Data extracted from a collection
+++

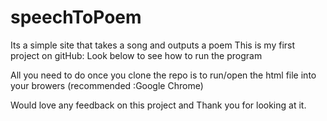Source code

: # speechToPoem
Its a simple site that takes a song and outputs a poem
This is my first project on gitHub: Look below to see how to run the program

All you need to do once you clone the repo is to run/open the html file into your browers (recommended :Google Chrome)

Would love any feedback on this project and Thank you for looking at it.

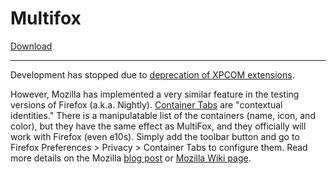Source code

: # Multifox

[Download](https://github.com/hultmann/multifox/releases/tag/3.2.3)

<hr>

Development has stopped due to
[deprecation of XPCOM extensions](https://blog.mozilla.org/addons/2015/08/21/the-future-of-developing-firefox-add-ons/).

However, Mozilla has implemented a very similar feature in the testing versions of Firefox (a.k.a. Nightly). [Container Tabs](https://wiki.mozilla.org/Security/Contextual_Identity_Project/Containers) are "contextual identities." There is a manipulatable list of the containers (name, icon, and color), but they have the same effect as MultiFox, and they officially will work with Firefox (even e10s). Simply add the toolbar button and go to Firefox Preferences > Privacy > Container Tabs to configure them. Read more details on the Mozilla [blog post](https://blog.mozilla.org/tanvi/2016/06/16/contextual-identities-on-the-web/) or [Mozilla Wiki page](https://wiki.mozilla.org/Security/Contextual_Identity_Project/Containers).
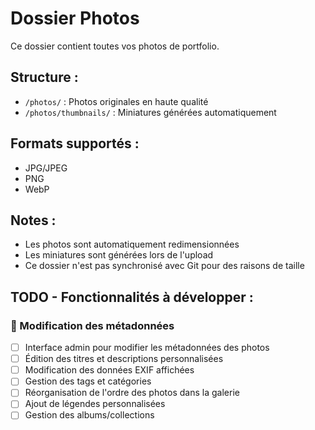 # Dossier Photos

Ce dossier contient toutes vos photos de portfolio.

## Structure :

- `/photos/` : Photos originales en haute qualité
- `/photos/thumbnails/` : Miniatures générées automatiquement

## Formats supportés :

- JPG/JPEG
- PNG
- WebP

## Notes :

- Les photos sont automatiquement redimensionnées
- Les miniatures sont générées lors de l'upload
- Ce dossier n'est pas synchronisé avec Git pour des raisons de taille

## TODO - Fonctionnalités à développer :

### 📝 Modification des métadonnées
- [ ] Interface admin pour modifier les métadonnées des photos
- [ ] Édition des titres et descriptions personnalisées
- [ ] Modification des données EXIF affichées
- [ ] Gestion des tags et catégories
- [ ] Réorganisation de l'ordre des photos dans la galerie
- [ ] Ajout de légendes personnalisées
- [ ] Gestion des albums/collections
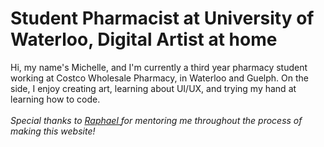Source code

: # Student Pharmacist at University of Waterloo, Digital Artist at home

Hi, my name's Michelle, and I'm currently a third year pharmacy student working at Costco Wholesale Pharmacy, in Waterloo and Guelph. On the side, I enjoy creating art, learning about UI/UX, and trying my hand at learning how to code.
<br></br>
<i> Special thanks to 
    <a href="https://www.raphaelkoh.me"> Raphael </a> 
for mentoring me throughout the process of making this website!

+++

- **Try it**
From the first line to the last, set down the data exactly, without the pictures.

- **Response**
Source code

: # speechToPoem
Its a simple site that takes a song and outputs a poem
This is my first project on gitHub: Look below to see how to run the program

All you need to do once you clone the repo is to run/open the html file into your browers (recommended :Google Chrome)

Would love any feedback on this project and Thank you for looking at it.

Source code

: # Multifox

[Download](https://github.com/hultmann/multifox/releases/tag/3.2.3)

<hr>

Development has stopped due to
[deprecation of XPCOM extensions](https://blog.mozilla.org/addons/2015/08/21/the-future-of-developing-firefox-add-ons/).

However, Mozilla has implemented a very similar feature in the testing versions of Firefox (a.k.a. Nightly). [Container Tabs](https://wiki.mozilla.org/Security/Contextual_Identity_Project/Containers) are "contextual identities." There is a manipulatable list of the containers (name, icon, and color), but they have the same effect as MultiFox, and they officially will work with Firefox (even e10s). Simply add the toolbar button and go to Firefox Preferences > Privacy > Container Tabs to configure them. Read more details on the Mozilla [blog post](https://blog.mozilla.org/tanvi/2016/06/16/contextual-identities-on-the-web/) or [Mozilla Wiki page](https://wiki.mozilla.org/Security/Contextual_Identity_Project/Containers).
 # Dossier Photos

Ce dossier contient toutes vos photos de portfolio.

## Structure :

- `/photos/` : Photos originales en haute qualité
- `/photos/thumbnails/` : Miniatures générées automatiquement

## Formats supportés :

- JPG/JPEG
- PNG
- WebP

## Notes :

- Les photos sont automatiquement redimensionnées
- Les miniatures sont générées lors de l'upload
- Ce dossier n'est pas synchronisé avec Git pour des raisons de taille

## TODO - Fonctionnalités à développer :

### 📝 Modification des métadonnées
- [ ] Interface admin pour modifier les métadonnées des photos
- [ ] Édition des titres et descriptions personnalisées
- [ ] Modification des données EXIF affichées
- [ ] Gestion des tags et catégories
- [ ] Réorganisation de l'ordre des photos dans la galerie
- [ ] Ajout de légendes personnalisées
- [ ] Gestion des albums/collections
Source code

: # Student Pharmacist at University of Waterloo, Digital Artist at home

Hi, my name's Michelle, and I'm currently a third year pharmacy student working at Costco Wholesale Pharmacy, in Waterloo and Guelph. On the side, I enjoy creating art, learning about UI/UX, and trying my hand at learning how to code.
<br></br>
<i> Special thanks to 
    <a href="https://www.raphaelkoh.me"> Raphael </a> 
for mentoring me throughout the process of making this website!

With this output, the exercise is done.